__Task statement__:
Restate all of the entries exactly. Any picture in them should be skipped.

__Records for the exercise__:
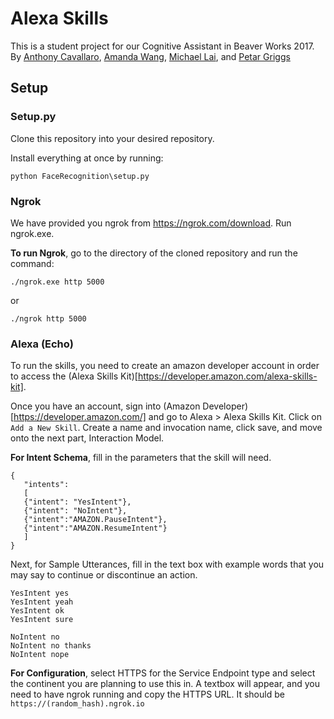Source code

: # Alexa Skills
This is a student project for our Cognitive Assistant in Beaver Works 2017.
By [Anthony Cavallaro](https://github.com/QuantitativeFinancier), [Amanda Wang](https://github.com/CandyMandy28), [Michael Lai](https://github.com/impostercafe), and [Petar Griggs](https://github.com/Anonymission)
## Setup

### Setup.py
Clone this repository into your desired repository.

Install everything at once by running:
```shell
python FaceRecognition\setup.py
```

### Ngrok
We have provided you ngrok from https://ngrok.com/download.
Run ngrok.exe.

**To run Ngrok**, go to the directory of the cloned repository and run the command:
```shell
./ngrok.exe http 5000
```
or
```shell
./ngrok http 5000
```

### Alexa (Echo)
To run the skills, you need to create an amazon developer account in order to access the (Alexa Skills Kit)[https://developer.amazon.com/alexa-skills-kit].

Once you have an account, sign into (Amazon Developer)[https://developer.amazon.com/] and go to Alexa > Alexa Skills Kit.
Click on `Add a New Skill`.
Create a name and invocation name, click save, and move onto the next part, Interaction Model.

**For Intent Schema**, fill in the parameters that the skill will need.
```
{
   "intents":
   [
   {"intent": "YesIntent"},
   {"intent": "NoIntent"},
   {"intent":"AMAZON.PauseIntent"},
   {"intent":"AMAZON.ResumeIntent"}
   ]
}
```

Next, for Sample Utterances, fill in the text box with example words that you may say to continue or discontinue an action.
```
YesIntent yes
YesIntent yeah
YesIntent ok
YesIntent sure

NoIntent no
NoIntent no thanks
NoIntent nope
```

**For Configuration**, select HTTPS for the Service Endpoint type and select the continent you are planning to use this in. A textbox will appear, and you need to have ngrok running and copy the HTTPS URL. It should be `https://(random_hash).ngrok.io`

__Task response__:
Source code

: # Alexa Skills
This is a student project for our Cognitive Assistant in Beaver Works 2017.
By [Anthony Cavallaro](https://github.com/QuantitativeFinancier), [Amanda Wang](https://github.com/CandyMandy28), [Michael Lai](https://github.com/impostercafe), and [Petar Griggs](https://github.com/Anonymission)
## Setup

### Setup.py
Clone this repository into your desired repository.

Install everything at once by running:
```shell
python FaceRecognition\setup.py
```

### Ngrok
We have provided you ngrok from https://ngrok.com/download.
Run ngrok.exe.

**To run Ngrok**, go to the directory of the cloned repository and run the command:
```shell
./ngrok.exe http 5000
```
or
```shell
./ngrok http 5000
```

### Alexa (Echo)
To run the skills, you need to create an amazon developer account in order to access the (Alexa Skills Kit)[https://developer.amazon.com/alexa-skills-kit].

Once you have an account, sign into (Amazon Developer)[https://developer.amazon.com/] and go to Alexa > Alexa Skills Kit.
Click on `Add a New Skill`.
Create a name and invocation name, click save, and move onto the next part, Interaction Model.

**For Intent Schema**, fill in the parameters that the skill will need.
```
{
   "intents":
   [
   {"intent": "YesIntent"},
   {"intent": "NoIntent"},
   {"intent":"AMAZON.PauseIntent"},
   {"intent":"AMAZON.ResumeIntent"}
   ]
}
```

Next, for Sample Utterances, fill in the text box with example words that you may say to continue or discontinue an action.
```
YesIntent yes
YesIntent yeah
YesIntent ok
YesIntent sure

NoIntent no
NoIntent no thanks
NoIntent nope
```

**For Configuration**, select HTTPS for the Service Endpoint type and select the continent you are planning to use this in. A textbox will appear, and you need to have ngrok running and copy the HTTPS URL. It should be `https://(random_hash).ngrok.io`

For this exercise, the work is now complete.